I have had severe pain since shoulder surgery 10 years ago. Because no doctor would adequately treat my pain, I lost my job. We are often told to get a second opinion but I guess it doesn't count if you're in pain. The 2d pain doctor I went to accused me of "doctor shopping" and insisted I give him my bottle of oxycontin -- for which I had paid and which had been prescribed. I finally have some pain control -- better than ever before -- although it makes my mouth so dry I can't eat anything but soft and liquid foods. But at last I have a life. Not like before the surgery, but better.

Anonymous said...

Dr Katz was alarmed at "frighteningly high" doses of opioids.
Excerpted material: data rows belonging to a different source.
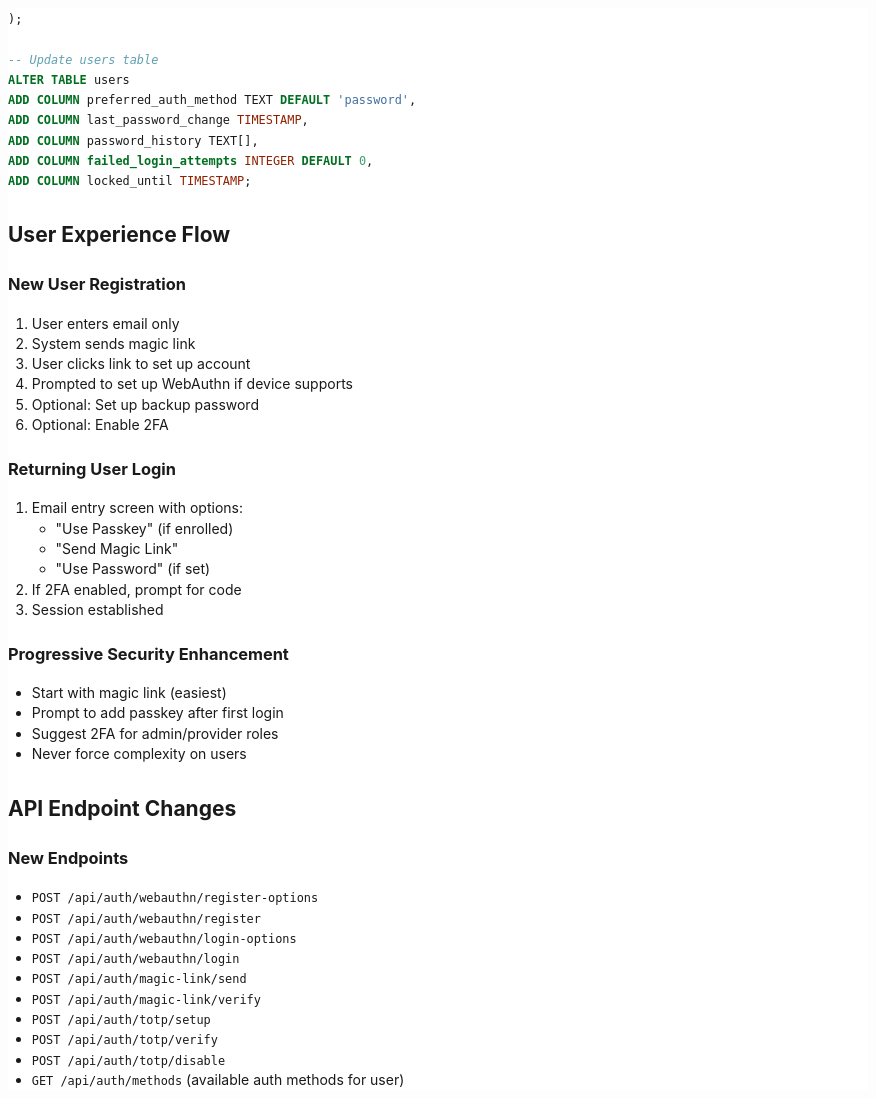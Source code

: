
 ```sql
);

-- Update users table
ALTER TABLE users 
ADD COLUMN preferred_auth_method TEXT DEFAULT 'password',
ADD COLUMN last_password_change TIMESTAMP,
ADD COLUMN password_history TEXT[],
ADD COLUMN failed_login_attempts INTEGER DEFAULT 0,
ADD COLUMN locked_until TIMESTAMP;
```

## User Experience Flow

### New User Registration
1. User enters email only
2. System sends magic link
3. User clicks link to set up account
4. Prompted to set up WebAuthn if device supports
5. Optional: Set up backup password
6. Optional: Enable 2FA

### Returning User Login
1. Email entry screen with options:
   - "Use Passkey" (if enrolled)
   - "Send Magic Link"
   - "Use Password" (if set)
2. If 2FA enabled, prompt for code
3. Session established

### Progressive Security Enhancement
- Start with magic link (easiest)
- Prompt to add passkey after first login
- Suggest 2FA for admin/provider roles
- Never force complexity on users

## API Endpoint Changes

### New Endpoints
- `POST /api/auth/webauthn/register-options`
- `POST /api/auth/webauthn/register`
- `POST /api/auth/webauthn/login-options`
- `POST /api/auth/webauthn/login`
- `POST /api/auth/magic-link/send`
- `POST /api/auth/magic-link/verify`
- `POST /api/auth/totp/setup`
- `POST /api/auth/totp/verify`
- `POST /api/auth/totp/disable`
- `GET /api/auth/methods` (available auth methods for user)
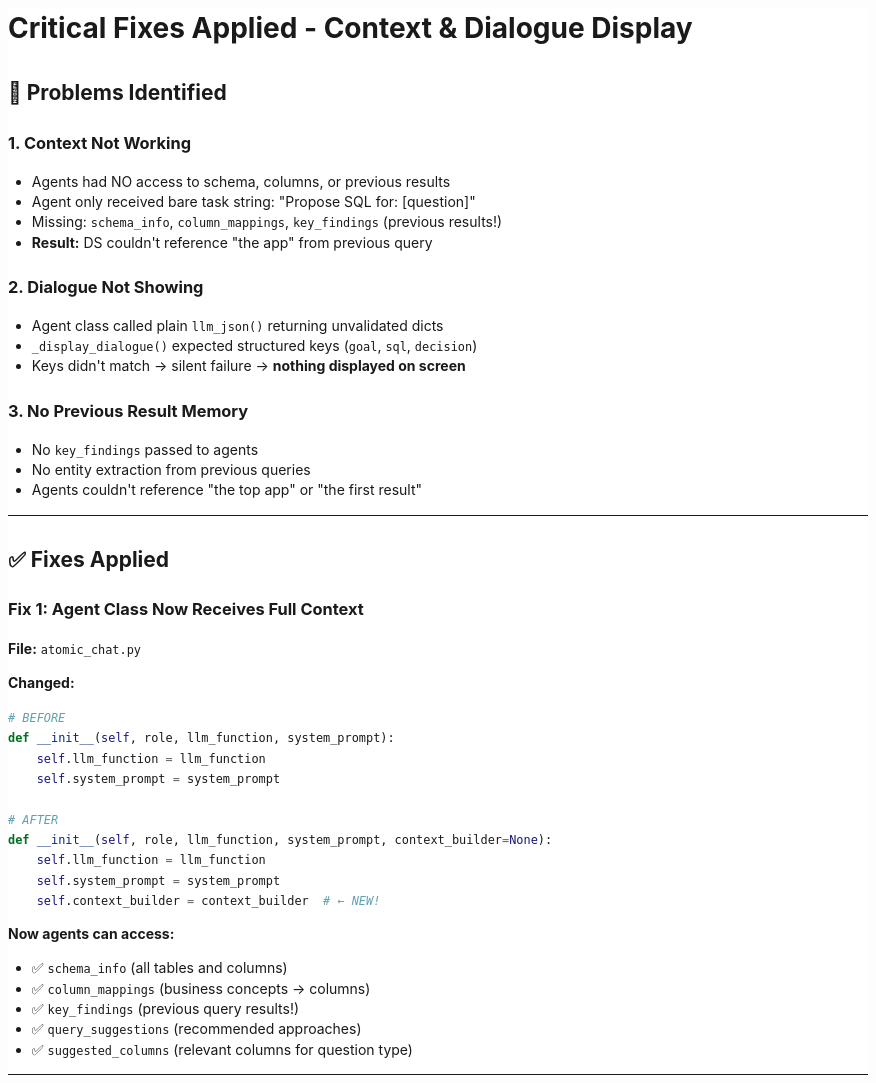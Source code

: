 # Critical Fixes Applied - Context & Dialogue Display

## 🔴 Problems Identified

### 1. **Context Not Working**
- Agents had NO access to schema, columns, or previous results
- Agent only received bare task string: "Propose SQL for: [question]"
- Missing: `schema_info`, `column_mappings`, `key_findings` (previous results!)
- **Result:** DS couldn't reference "the app" from previous query

### 2. **Dialogue Not Showing**
- Agent class called plain `llm_json()` returning unvalidated dicts
- `_display_dialogue()` expected structured keys (`goal`, `sql`, `decision`)
- Keys didn't match → silent failure → **nothing displayed on screen**

### 3. **No Previous Result Memory**
- No `key_findings` passed to agents
- No entity extraction from previous queries
- Agents couldn't reference "the top app" or "the first result"

---

## ✅ Fixes Applied

### Fix 1: Agent Class Now Receives Full Context

**File:** `atomic_chat.py`

**Changed:**
```python
# BEFORE
def __init__(self, role, llm_function, system_prompt):
    self.llm_function = llm_function
    self.system_prompt = system_prompt

# AFTER
def __init__(self, role, llm_function, system_prompt, context_builder=None):
    self.llm_function = llm_function
    self.system_prompt = system_prompt
    self.context_builder = context_builder  # ← NEW!
```

**Now agents can access:**
- ✅ `schema_info` (all tables and columns)
- ✅ `column_mappings` (business concepts → columns)
- ✅ `key_findings` (previous query results!)
- ✅ `query_suggestions` (recommended approaches)
- ✅ `suggested_columns` (relevant columns for question type)

---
Was he ever concerned about the increased number of Chronic or Intractable Pain patients?
I was injured on the job and have since been subjected to physicians who are paid by the insurer and tell me that "You do not have pain" or that I am "taking entirely too much medicine." Then they refuse to pay for the meds anyway. Physicians who do not understand intractable pain should seek education in pain management before making bad decisions that will drastically affect a vulnerable patient.
Most of us would rather not take pills that cause constipation and cause memory problems. I know many who wanted to have "anything to fix the problem" not just something to "take the edge off the pain." What is wrong with wanting to be pain free and a normal life?
Sherry

Anonymous said...

I was lucky enough to be sent to a pain management clinic by my PCP. Just recently my husband asked for a referral too, different doctor, different insurance. He uses a lot of pain medication and we are hoping for better management leading to less pain. Lucky too in that we have insurance; however I asked my pain management doctor about massage and he told me they had to discontinue offering it because most insurance companies will not pay. There are other modalities for treating pain; but we stick to the one/s insurance will pay for. Look to that for ever higher levels of pain meds.

My insurance does sponsor a Tai Chi class and I am enrolled. I still need to ask them about massage. Many of us would be willing to lower pain meds, because of horrid side effects, if we could get help in other areas.